*** Opening of Recorded data ***

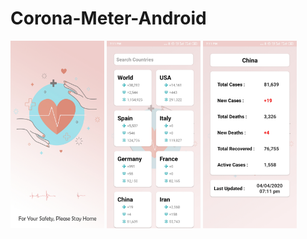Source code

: # Corona-Meter-Android
<img src="https://github.com/Ahmedmmy97/Corona-Meter-Android/blob/master/Screens/splash.jpg" height="300">   <img src="https://github.com/Ahmedmmy97/Corona-Meter-Android/blob/master/Screens/1.jpg" height="300">    <img src="https://github.com/Ahmedmmy97/Corona-Meter-Android/blob/master/Screens/2.jpg" height="300"> 

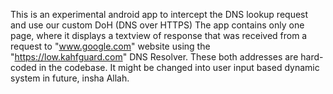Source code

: This is an experimental android app to intercept the DNS lookup request and use our custom DoH (DNS over HTTPS)
The app contains only one page, where it displays a textview of response that was received from a request to "www.google.com" website using the "https://low.kahfguard.com" DNS Resolver.
These both addresses are hard-coded in the codebase. It might be changed into user input based dynamic system in future, insha Allah. 
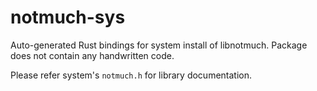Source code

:# notmuch-sys

Auto-generated Rust bindings for system install of libnotmuch. Package does not
contain any handwritten code.

Please refer system's `notmuch.h` for library documentation.

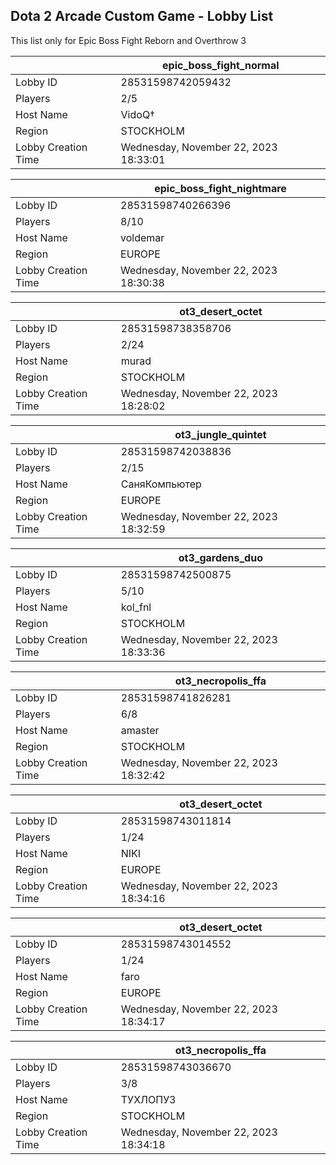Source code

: ## Dota 2 Arcade Custom Game - Lobby List

This list only for Epic Boss Fight Reborn and Overthrow 3

|  | epic_boss_fight_normal |
| ------ | ------ |
| Lobby ID | 28531598742059432 |
| Players | 2/5 |
| Host Name | VidoQ† |
| Region | STOCKHOLM |
| Lobby Creation Time | Wednesday, November 22, 2023 18:33:01 |


|  | epic_boss_fight_nightmare |
| ------ | ------ |
| Lobby ID | 28531598740266396 |
| Players | 8/10 |
| Host Name | voldemar |
| Region | EUROPE |
| Lobby Creation Time | Wednesday, November 22, 2023 18:30:38 |


|  | ot3_desert_octet |
| ------ | ------ |
| Lobby ID | 28531598738358706 |
| Players | 2/24 |
| Host Name | murad |
| Region | STOCKHOLM |
| Lobby Creation Time | Wednesday, November 22, 2023 18:28:02 |


|  | ot3_jungle_quintet |
| ------ | ------ |
| Lobby ID | 28531598742038836 |
| Players | 2/15 |
| Host Name | СаняКомпьютер |
| Region | EUROPE |
| Lobby Creation Time | Wednesday, November 22, 2023 18:32:59 |


|  | ot3_gardens_duo |
| ------ | ------ |
| Lobby ID | 28531598742500875 |
| Players | 5/10 |
| Host Name | kol_fnl |
| Region | STOCKHOLM |
| Lobby Creation Time | Wednesday, November 22, 2023 18:33:36 |


|  | ot3_necropolis_ffa |
| ------ | ------ |
| Lobby ID | 28531598741826281 |
| Players | 6/8 |
| Host Name | amaster |
| Region | STOCKHOLM |
| Lobby Creation Time | Wednesday, November 22, 2023 18:32:42 |


|  | ot3_desert_octet |
| ------ | ------ |
| Lobby ID | 28531598743011814 |
| Players | 1/24 |
| Host Name | NIKI |
| Region | EUROPE |
| Lobby Creation Time | Wednesday, November 22, 2023 18:34:16 |


|  | ot3_desert_octet |
| ------ | ------ |
| Lobby ID | 28531598743014552 |
| Players | 1/24 |
| Host Name | faro |
| Region | EUROPE |
| Lobby Creation Time | Wednesday, November 22, 2023 18:34:17 |


|  | ot3_necropolis_ffa |
| ------ | ------ |
| Lobby ID | 28531598743036670 |
| Players | 3/8 |
| Host Name | ТУХЛОПУЗ |
| Region | STOCKHOLM |
| Lobby Creation Time | Wednesday, November 22, 2023 18:34:18 |



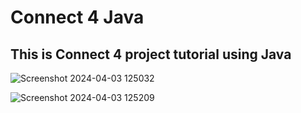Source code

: # Connect 4 Java
## This is Connect 4 project tutorial using Java
![Screenshot 2024-04-03 125032](https://github.com/IrfanFaiq/Connect4/assets/93464504/e9732349-fc44-4fa0-8b85-d3ed1b2912c3)

![Screenshot 2024-04-03 125209](https://github.com/IrfanFaiq/Connect4/assets/93464504/7cfe01fd-83e2-42b8-9f38-24f9e8aee725)
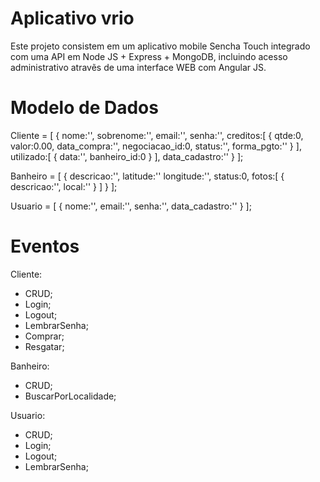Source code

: Aplicativo vrio
====

Este projeto consistem em um aplicativo mobile Sencha Touch integrado com uma API em Node JS + Express + MongoDB, incluindo acesso administrativo atravẽs de uma interface WEB com Angular JS.

Modelo de Dados
====

Cliente = [
  {
          nome:'',
          sobrenome:'',
          email:'',
          senha:'',
          creditos:[
            {
              qtde:0,
              valor:0.00,
              data_compra:'',
              negociacao_id:0,
              status:'',
              forma_pgto:''
            }
          ],
          utilizado:[
            {
              data:'',
              banheiro_id:0
            }
          ],
          data_cadastro:''
  }
];

Banheiro = [
  {
    descricao:'',
    latitude:''
    longitude:'',
    status:0,
    fotos:[
      {
        descricao:'',
        local:''
      }
    ]
  }
];

Usuario = [
  {
    nome:'',
    email:'',
    senha:'',
    data_cadastro:''
  }
];

Eventos
====

Cliente:
  - CRUD;
  - Login;
  - Logout;
  - LembrarSenha;
  - Comprar;
  - Resgatar;

Banheiro:
  - CRUD;
  - BuscarPorLocalidade;

Usuario:
  - CRUD;
  - Login;
  - Logout;
  - LembrarSenha;
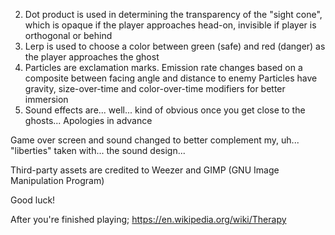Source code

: 2. Dot product is used in determining the transparency of the "sight cone", which is opaque if the player approaches head-on, invisible if player is orthogonal or behind
3. Lerp is used to choose a color between green (safe) and red (danger) as the player approaches the ghost
4. Particles are exclamation marks. Emission rate changes based on a composite between facing angle and distance to enemy
   Particles have gravity, size-over-time and color-over-time modifiers for better immersion
5. Sound effects are... well... kind of obvious once you get close to the ghosts...
   Apologies in advance

Game over screen and sound changed to better complement my, uh... "liberties" taken with... the sound design...

Third-party assets are credited to Weezer and GIMP (GNU Image Manipulation Program)

Good luck!

After you're finished playing; https://en.wikipedia.org/wiki/Therapy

*** Close of Recorded data ***

### About this task
Look through the material and find each line that includes "system", then copy it.

### The completed task
These both addresses are hard-coded in the codebase. It might be changed into user input based dynamic system in future, insha Allah. 
Auto-generated Rust bindings for system install of libnotmuch. Package does not
Please refer system's `notmuch.h` for library documentation.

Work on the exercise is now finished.